Ratings were weak, and attempts to improve them by changing the time slot did not work either.

== Cast ==
- Rod Taylor as Lavender
- Kirstie Alley as Casey Collins
- Greg Evigan as Danny Doyle

== Ratings==

| Season | Episodes | Start date | End date | Nielsen rank | Nielsen rating |
|---|---|---|---|---|---|
| 1983–84 | 13 | December 15, 1983 | April 27, 1984 | 78 | 12.0 |

==Episodes==

| No. | Title | Directed by | Written by | Original release date | Prod. code |
| 1 | "Pilot" | Peter H. Hunt | Glen A. Larson | December 15, 1983 | N/A |
A KGB agent codenamed Wolfen (Oliver Reed) is systematically killing NIA operatives.
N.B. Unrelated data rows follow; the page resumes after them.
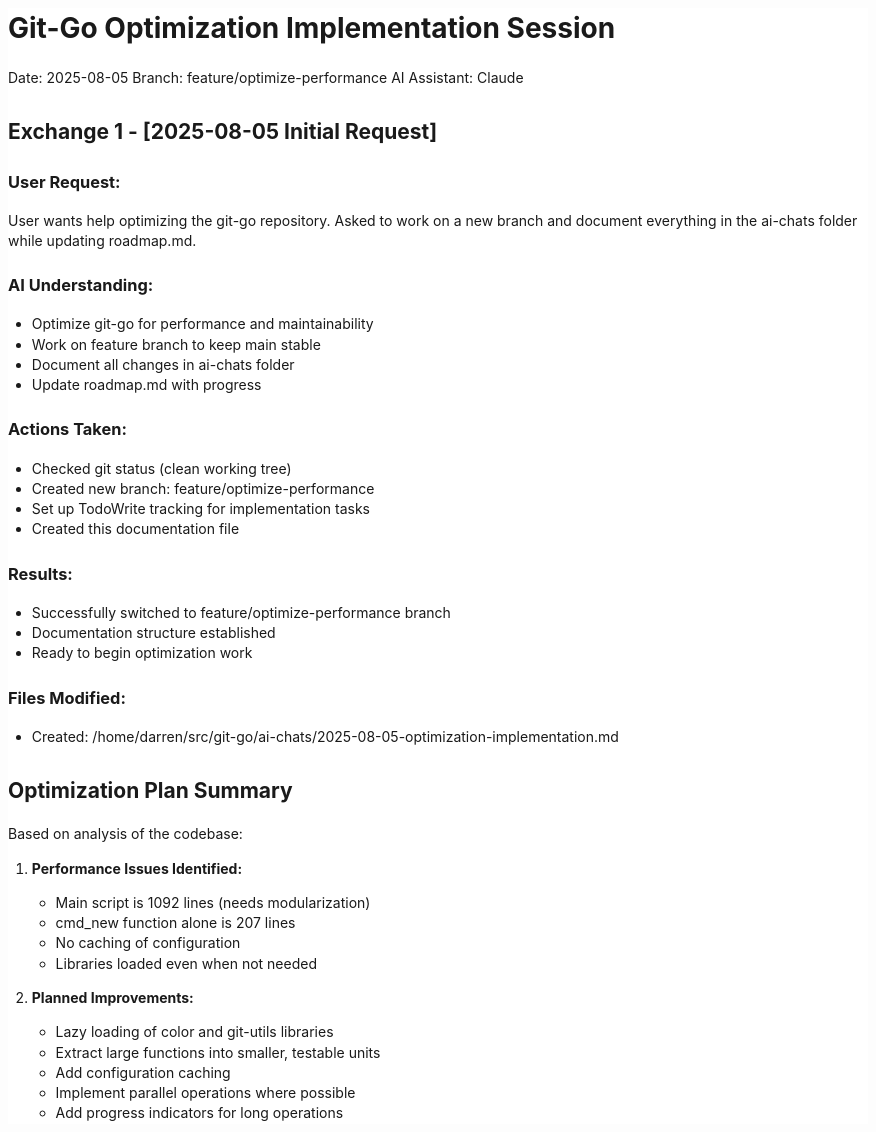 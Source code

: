 # Git-Go Optimization Implementation Session

Date: 2025-08-05
Branch: feature/optimize-performance
AI Assistant: Claude

## Exchange 1 - [2025-08-05 Initial Request]

### User Request:
User wants help optimizing the git-go repository. Asked to work on a new branch and document everything in the ai-chats folder while updating roadmap.md.

### AI Understanding:
- Optimize git-go for performance and maintainability
- Work on feature branch to keep main stable
- Document all changes in ai-chats folder
- Update roadmap.md with progress

### Actions Taken:
- Checked git status (clean working tree)
- Created new branch: feature/optimize-performance
- Set up TodoWrite tracking for implementation tasks
- Created this documentation file

### Results:
- Successfully switched to feature/optimize-performance branch
- Documentation structure established
- Ready to begin optimization work

### Files Modified:
- Created: /home/darren/src/git-go/ai-chats/2025-08-05-optimization-implementation.md

## Optimization Plan Summary

Based on analysis of the codebase:

1. **Performance Issues Identified:**
   - Main script is 1092 lines (needs modularization)
   - cmd_new function alone is 207 lines
   - No caching of configuration
   - Libraries loaded even when not needed

2. **Planned Improvements:**
   - Lazy loading of color and git-utils libraries
   - Extract large functions into smaller, testable units
   - Add configuration caching
   - Implement parallel operations where possible
   - Add progress indicators for long operations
With no viable agents left and Wolfen the top candidate to become the next director of the KGB, Lavender comes up with a desperate plan to use untrained civilians to discredit Wolfen in the eyes of his Soviet superiors before the ruthless killer becomes the new KGB director.
| 2 | "Diamonds" | Peter Crane | William Read Woodfield | December 22, 1983 | 2J02 |
Lavender and his team go to Amsterdam, after a rogue spy who is going to sell missile frequency codes to the KGB for $1 million in diamonds. Believing that the Soviets will get the codes and jam NATO defenses, they set out to stop the diamond transaction.
| 3 | "Girls for Sale" | Sidney Hayers | Glen A. Larson | December 29, 1983 | 2J03 |
In Hawaii, a senator's daughter is kidnapped in order to blackmail the senator into giving up information from the intelligence committee he serves on, and Lavender and his team must face ninja assassins to rescue her.
| 4 | "The Defector" | Peter Crane | Andrew Schneider | January 5, 1984 | 2J04 |
A Soviet physicist wants to defect, and needs protection from the KGB death squad known as "Section 9". To throw them off the track, Lavender and his team try to make it appear as though the physicist has been killed.
| 5 | "Caribbean Holiday" | John Llewellyn Moxey | Mark Rodgers | January 12, 1984 | 2J07 |
An NIA agent has turned traitor, and is hired by an ousted Caribbean dictator to help him start a coup that will return him to power. Lavender and his team board a cruise ship and try to stop the traitor and a group of mercenaries who have a cache of weapons stored below decks to arm the rebels once they arrive.
| 6 | "Five Days" | John Llewellyn Moxey | Mark Rodgers | January 19, 1984 | 2J05 |
A Bulgarian woman working for the NIA is kept in a top-security women's prison by a corrupt commissioner in Portugal. As the woman holds information vital to saving the crew of a sunken American submarine, Casey gets arrested to contact her. Meanwhile, the team works to discredit the commissioner.
| 7 | "Oil" | Phil Bondelli | William Read Woodfield | January 26, 1984 | 2J06 |
Lavender and his team race to rescue hostages a terrorist will kill if his demands are not met by his deadline.
| 8 | "The French Correction" | Peter Crane | Andrew Schneider | March 30, 1984 | 2J10 |
Lavender and the team try to track down a shipment of medical supplies that was hijacked by the French mafia from a French airliner en route to Africa.
| 9 | "Winnings" | Sidney Hayers | William Read Woodfield | April 6, 1984 | 2J09 |
Lavender enlists professional gamblers to stop a casino owner from selling a military tracking device to the KGB.
| 10 | "The Sleeper" | Sidney Hayers | Mark Rodgers | April 13, 1984 | 2J11 |
Lavender and his team go after an American general who is a double agent planning to sell recordings of a Middle Eastern conference to the KGB.
| 11 | "Spanish Gambit" | Phil Bondelli | Howard Berk, Andrew Schneider | April 20, 1984 | 2J08 |
Lavender and his team are up against another U.S. agent and the KGB in recovering stolen satellite defense hardware.
| 12 | "Spying Down to Rio" | Sidney Hayers | Andrew Schneider | April 27, 1984 | 2J12 |
Lavender must locate a double agent in Rio de Janeiro working at the United States embassy that is selling a Cipher machine to the KGB.
| 13 | "Flashpoint" | Phil Bondelli | Charles Kinbote | N/A | 2J01 |
A renegade KGB general steals weapons grade Uranium-235 to detonate a Thermonuclear weapon in the United States.